Du 19 au 29 août 1994 s'est déroulé au Centre culturel international de Cerisy-la-Salle, sous la direction d'Arlette Bouloumié et de Raymond Jean, un colloque intitulé « Le génie du lecteur ». Le titre, suggéré par l'écrivain Michel Tournier, proposait une perspective assez clairement orientée pour assurer un minimum de consensus entre les participants (on parlerait du lecteur et de ses lectures et non pas des textes hors de toute appréhension) et suffisamment ouverte pour que chacun assume et exploite les connotations diverses attachées à la polysémie du mot « génie ». Il s'agissait, bien entendu, de souligner la part au moins active que prend le lecteur à sa lecture, moins « récepteur » qu'interprète - voire créateur. Cela posé, un champ immense s'ouvrait à la réflexion.

La lecture, lien à l'autre

La communication inaugurale d'Arlette Bouloumié, « Lecture créatrice et livre en devenir », a fourni un cadre modérateur aux débats : la lecture ne saurait être envisagée ni comme soumission mortifère à un signifié du texte définitivement établi (par quelle autorité ?), ni comme occasion offerte par un texte-prétexte aux élaborations fantasmatiques du sujet. De fait, la plupart des communications tiendront le pari de traiter la lecture comme un procès interactif plus ou moins tendu entre les exigences structurelles du texte et les attentes inconscientes et/ou rationalisées, argumentées, du lecteur. Dans ces conditions, la première marque du génie du lecteur serait peut-être à chercher dans cette capacité à allier un respect sans fétichisme de la « lettre de l'oeuvre » (position défendue par Maurice de Gandillac) avec - selon Jacques Leenhardt - une suffisante « ingéniosité » herméneutique pour, échappant aux diktats des lectures déjà faites et aux stéréotypes culturels, s'approprier le texte lu. Les enjeux de cette appropriation seront saisissables à condition de faire une place à l'affect investi par le lecteur « ordinaire » (ni spécialiste, ni expert) dans cette « dialectique de la maîtrise et de la perte » qu'est la découverte de l'univers de l'autre à travers les mots qui le disent mais que la lecture seule rend éloquents. La lecture créerait ainsi un « espace symbolique expérimental du lien qui nous rattache à l'autre » (Jacques Leenhardt).

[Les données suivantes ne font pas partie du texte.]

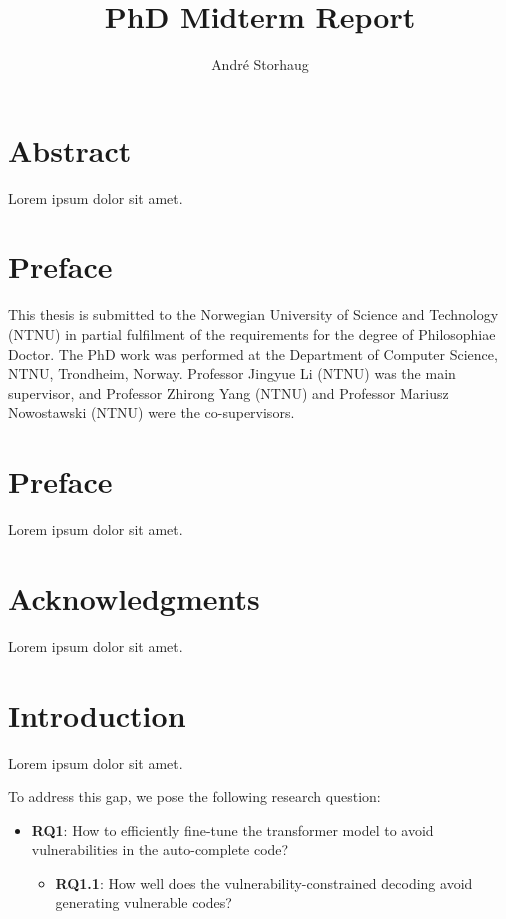 \documentclass[12pt]{book}
\title{PhD Midterm Report}
\author{Andr\'e Storhaug}
\begin{document}
\maketitle


\chapter{Abstract}

Lorem ipsum dolor sit amet.

\chapter{Preface}
This thesis is submitted to the Norwegian University of Science and Technology (NTNU) in partial fulfilment of the requirements for the degree of Philosophiae Doctor.
The PhD work was performed at the Department of Computer Science, NTNU, Trondheim, Norway. Professor Jingyue Li (NTNU) was the main supervisor, and Professor Zhirong Yang (NTNU) and Professor Mariusz Nowostawski (NTNU) were the co-supervisors.


\chapter*{Preface}
Lorem ipsum dolor sit amet.

\chapter*{Acknowledgments}
Lorem ipsum dolor sit amet.

\tableofcontents
\listoftables
\listoffigures

\chapter{Introduction}
Lorem ipsum dolor sit amet.

To address this gap, we pose the following research question:
\begin{itemize}
    \item \textbf{RQ1}: How to efficiently fine-tune the transformer model
to avoid vulnerabilities in the auto-complete code?
    \begin{itemize}
        \item \textbf{RQ1.1}: How well does the vulnerability-constrained decoding
avoid generating vulnerable codes?
    \end{itemize}
\end{itemize}
\end{document}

Un bel exemple d'ingéniosité dans l'appropriation a été proposé par Ross Chambers. S'interrogeant sur la manière dont un public d'aborigènes australiens, nomades, reçoit les produits les plus marqués de l'industrie cinématographique nord-américaine et parvient à construire une signification à partir des représentations et des valeurs de leur tradition, Ross Chambers dégage la dimension stratégique de toute interprétation. Constatant qu'il n'est pas de signification qui ne soit « hantée par une autre signification », il conclut à la fonctionnalité culturelle et idéologique de certaines lectures « déviantes » qu'il nomme « digressives » dans la mesure où, croyant se situer « dans la ligne » du texte, elles pratiquent une transgression « de bonne foi ». L'activité digressive se développe inéluctablement avec le brassage interculturel et la perméabilité des contextes de médiation qui en découle et dont le lecteur (ou le spectateur) est l'agent.

Lecteur prédateur

Si l'appropriation est, pour Serge Koster également, une condition de la jouissance, c'est dans une perspective presque opposée à celle que développait Ross Chambers, mais également, sur un mode moins théorique, Jean-Marie Magnan parlant du lecteur comme d'un « prédateur », « détournant le butin à son profit ». Pour Serge Koster en effet, « expliquer, c'est jouer », « extrapoler » dans un esprit de « loyauté » à l'égard du texte, par la prise en compte de l'intention inscrite dans toute production humaine. Jouir de sa lecture, c'est reconnaître cette intentionnalité de l'autre incarnée dans son geste de création et développer une lecture en accord avec la cohérence interne de l'oeuvre, c'est découvrir la richesse d'un texte, respirer, « jubiler », « se dilater » avec lui.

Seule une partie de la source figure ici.